DATA SECTION: Begin

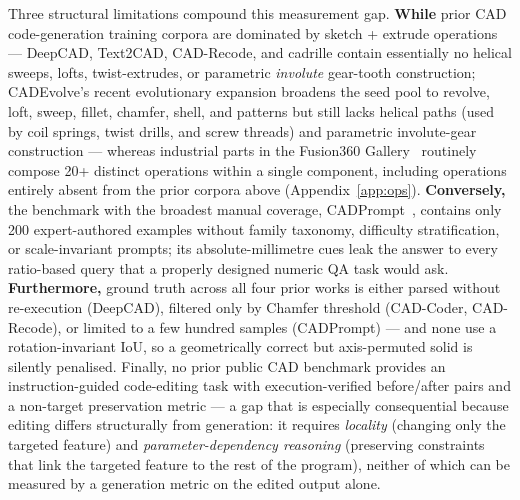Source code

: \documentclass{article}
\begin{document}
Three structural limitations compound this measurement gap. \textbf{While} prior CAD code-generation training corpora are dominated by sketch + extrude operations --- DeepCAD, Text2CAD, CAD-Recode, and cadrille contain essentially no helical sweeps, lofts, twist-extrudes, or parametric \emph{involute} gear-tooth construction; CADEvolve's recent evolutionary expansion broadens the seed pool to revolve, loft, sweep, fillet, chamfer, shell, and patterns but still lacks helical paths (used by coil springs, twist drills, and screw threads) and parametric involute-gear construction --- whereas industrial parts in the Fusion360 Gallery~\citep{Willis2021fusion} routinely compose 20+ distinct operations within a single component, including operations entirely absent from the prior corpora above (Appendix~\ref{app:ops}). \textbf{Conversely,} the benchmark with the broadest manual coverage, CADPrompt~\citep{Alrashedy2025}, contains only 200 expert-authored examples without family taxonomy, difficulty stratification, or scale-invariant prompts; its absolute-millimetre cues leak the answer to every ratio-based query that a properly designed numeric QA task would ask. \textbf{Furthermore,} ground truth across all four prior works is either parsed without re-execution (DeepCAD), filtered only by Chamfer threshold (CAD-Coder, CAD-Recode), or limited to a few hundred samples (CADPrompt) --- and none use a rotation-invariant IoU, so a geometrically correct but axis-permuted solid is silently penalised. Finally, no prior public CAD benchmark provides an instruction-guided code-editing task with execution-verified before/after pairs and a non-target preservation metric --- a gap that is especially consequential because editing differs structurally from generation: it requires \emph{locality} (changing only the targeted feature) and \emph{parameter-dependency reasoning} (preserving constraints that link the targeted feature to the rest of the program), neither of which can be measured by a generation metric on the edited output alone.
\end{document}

DATA SECTION: End

PROBLEM:
Write the data above out again exactly, minus its pictures.

SOLVED EXERCISE:
Source code

: \documentclass{article}
\begin{document}
Three structural limitations compound this measurement gap. \textbf{While} prior CAD code-generation training corpora are dominated by sketch + extrude operations --- DeepCAD, Text2CAD, CAD-Recode, and cadrille contain essentially no helical sweeps, lofts, twist-extrudes, or parametric \emph{involute} gear-tooth construction; CADEvolve's recent evolutionary expansion broadens the seed pool to revolve, loft, sweep, fillet, chamfer, shell, and patterns but still lacks helical paths (used by coil springs, twist drills, and screw threads) and parametric involute-gear construction --- whereas industrial parts in the Fusion360 Gallery~\citep{Willis2021fusion} routinely compose 20+ distinct operations within a single component, including operations entirely absent from the prior corpora above (Appendix~\ref{app:ops}). \textbf{Conversely,} the benchmark with the broadest manual coverage, CADPrompt~\citep{Alrashedy2025}, contains only 200 expert-authored examples without family taxonomy, difficulty stratification, or scale-invariant prompts; its absolute-millimetre cues leak the answer to every ratio-based query that a properly designed numeric QA task would ask. \textbf{Furthermore,} ground truth across all four prior works is either parsed without re-execution (DeepCAD), filtered only by Chamfer threshold (CAD-Coder, CAD-Recode), or limited to a few hundred samples (CADPrompt) --- and none use a rotation-invariant IoU, so a geometrically correct but axis-permuted solid is silently penalised. Finally, no prior public CAD benchmark provides an instruction-guided code-editing task with execution-verified before/after pairs and a non-target preservation metric --- a gap that is especially consequential because editing differs structurally from generation: it requires \emph{locality} (changing only the targeted feature) and \emph{parameter-dependency reasoning} (preserving constraints that link the targeted feature to the rest of the program), neither of which can be measured by a generation metric on the edited output alone.
\end{document}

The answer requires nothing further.